#### INFORMATION:
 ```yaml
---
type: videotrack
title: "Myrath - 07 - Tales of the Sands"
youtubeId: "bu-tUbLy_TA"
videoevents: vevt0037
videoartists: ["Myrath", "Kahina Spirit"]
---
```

...

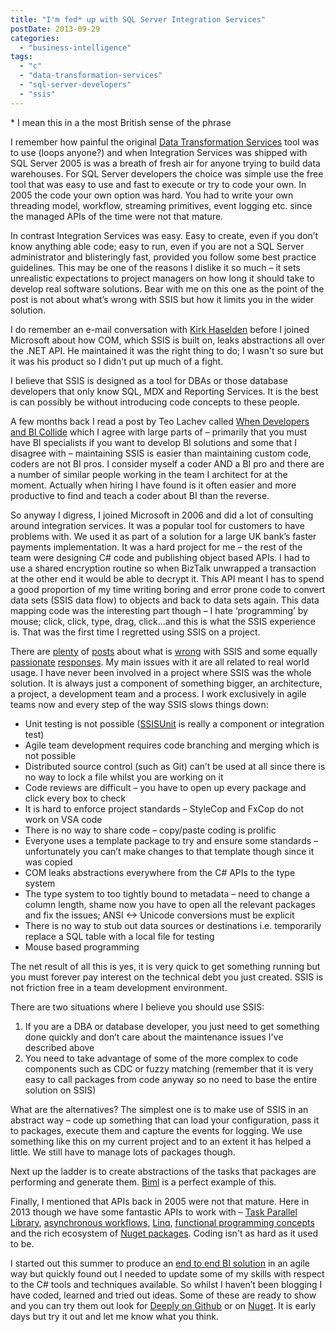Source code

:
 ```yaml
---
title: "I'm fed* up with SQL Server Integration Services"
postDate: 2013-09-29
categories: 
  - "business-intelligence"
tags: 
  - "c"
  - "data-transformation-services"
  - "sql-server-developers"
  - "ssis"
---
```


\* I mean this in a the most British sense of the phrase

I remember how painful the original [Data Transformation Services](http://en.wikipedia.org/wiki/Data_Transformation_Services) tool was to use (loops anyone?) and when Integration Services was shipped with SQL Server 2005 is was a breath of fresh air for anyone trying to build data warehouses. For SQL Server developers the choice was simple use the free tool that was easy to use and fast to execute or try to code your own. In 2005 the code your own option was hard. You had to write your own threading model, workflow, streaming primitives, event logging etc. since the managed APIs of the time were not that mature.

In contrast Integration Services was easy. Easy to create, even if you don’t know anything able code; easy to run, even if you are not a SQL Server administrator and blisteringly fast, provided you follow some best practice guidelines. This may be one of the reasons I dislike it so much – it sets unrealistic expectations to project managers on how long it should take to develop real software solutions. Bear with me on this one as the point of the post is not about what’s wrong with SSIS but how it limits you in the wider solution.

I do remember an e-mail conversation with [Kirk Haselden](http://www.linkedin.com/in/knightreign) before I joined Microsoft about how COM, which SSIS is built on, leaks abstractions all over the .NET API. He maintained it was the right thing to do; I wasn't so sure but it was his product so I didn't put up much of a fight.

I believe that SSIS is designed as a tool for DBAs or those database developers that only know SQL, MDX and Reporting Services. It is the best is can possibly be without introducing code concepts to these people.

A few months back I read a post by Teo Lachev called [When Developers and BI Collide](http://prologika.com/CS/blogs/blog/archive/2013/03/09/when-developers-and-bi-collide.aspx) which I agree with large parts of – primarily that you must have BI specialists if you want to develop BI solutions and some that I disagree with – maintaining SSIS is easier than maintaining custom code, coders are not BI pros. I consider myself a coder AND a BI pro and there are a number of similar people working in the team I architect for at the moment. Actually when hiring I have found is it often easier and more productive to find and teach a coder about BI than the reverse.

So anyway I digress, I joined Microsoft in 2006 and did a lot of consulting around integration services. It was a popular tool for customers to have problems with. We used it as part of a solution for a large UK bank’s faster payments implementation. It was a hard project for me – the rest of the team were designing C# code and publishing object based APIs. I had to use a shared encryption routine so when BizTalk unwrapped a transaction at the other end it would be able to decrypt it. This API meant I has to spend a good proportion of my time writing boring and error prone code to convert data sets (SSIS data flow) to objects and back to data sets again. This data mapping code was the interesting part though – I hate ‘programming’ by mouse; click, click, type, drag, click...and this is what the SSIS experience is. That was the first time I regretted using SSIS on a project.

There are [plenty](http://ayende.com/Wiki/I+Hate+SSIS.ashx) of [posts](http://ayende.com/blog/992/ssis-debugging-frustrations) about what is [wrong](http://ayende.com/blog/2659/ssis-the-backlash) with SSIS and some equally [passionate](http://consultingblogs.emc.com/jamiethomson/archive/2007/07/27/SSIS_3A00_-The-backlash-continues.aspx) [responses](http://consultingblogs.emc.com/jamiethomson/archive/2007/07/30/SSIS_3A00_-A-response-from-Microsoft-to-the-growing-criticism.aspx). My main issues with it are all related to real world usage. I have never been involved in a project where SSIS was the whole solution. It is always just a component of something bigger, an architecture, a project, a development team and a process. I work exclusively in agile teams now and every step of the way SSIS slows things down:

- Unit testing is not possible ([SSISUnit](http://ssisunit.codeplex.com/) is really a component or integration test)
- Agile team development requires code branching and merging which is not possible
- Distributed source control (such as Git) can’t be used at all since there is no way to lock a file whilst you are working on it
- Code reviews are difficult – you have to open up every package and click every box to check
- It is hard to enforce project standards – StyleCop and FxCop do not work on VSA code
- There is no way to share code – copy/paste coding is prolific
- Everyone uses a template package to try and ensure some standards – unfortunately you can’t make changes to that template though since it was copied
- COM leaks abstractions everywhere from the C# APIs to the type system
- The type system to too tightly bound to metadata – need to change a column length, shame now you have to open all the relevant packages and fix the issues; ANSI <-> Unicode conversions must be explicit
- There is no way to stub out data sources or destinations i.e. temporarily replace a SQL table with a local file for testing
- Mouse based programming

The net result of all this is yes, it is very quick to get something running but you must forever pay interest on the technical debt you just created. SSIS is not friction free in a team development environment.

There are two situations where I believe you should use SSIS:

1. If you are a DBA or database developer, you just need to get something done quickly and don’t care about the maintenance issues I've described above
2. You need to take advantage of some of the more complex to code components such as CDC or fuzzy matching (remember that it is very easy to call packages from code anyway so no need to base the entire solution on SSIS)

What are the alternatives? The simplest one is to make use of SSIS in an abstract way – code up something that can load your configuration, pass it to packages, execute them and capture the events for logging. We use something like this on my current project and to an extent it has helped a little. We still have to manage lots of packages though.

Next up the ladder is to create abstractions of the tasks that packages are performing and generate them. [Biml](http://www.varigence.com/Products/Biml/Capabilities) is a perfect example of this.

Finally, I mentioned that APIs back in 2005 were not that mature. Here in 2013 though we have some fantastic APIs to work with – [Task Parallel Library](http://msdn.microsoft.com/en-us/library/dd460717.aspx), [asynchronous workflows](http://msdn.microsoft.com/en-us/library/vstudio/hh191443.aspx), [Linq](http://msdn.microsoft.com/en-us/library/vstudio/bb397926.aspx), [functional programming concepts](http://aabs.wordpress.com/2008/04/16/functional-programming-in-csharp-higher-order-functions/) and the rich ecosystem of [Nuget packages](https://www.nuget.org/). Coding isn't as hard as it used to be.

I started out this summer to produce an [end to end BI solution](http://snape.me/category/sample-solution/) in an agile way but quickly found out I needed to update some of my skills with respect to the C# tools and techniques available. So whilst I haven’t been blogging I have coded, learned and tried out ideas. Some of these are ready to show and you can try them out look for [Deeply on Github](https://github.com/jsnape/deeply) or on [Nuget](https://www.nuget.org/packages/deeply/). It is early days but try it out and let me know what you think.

#### EXERCISE GOAL:
Among the lines above, find those that contain the word "title" and copy them.

#### COMPLETED TASK:
title: "Myrath - 07 - Tales of the Sands"
title: "I'm fed* up with SQL Server Integration Services"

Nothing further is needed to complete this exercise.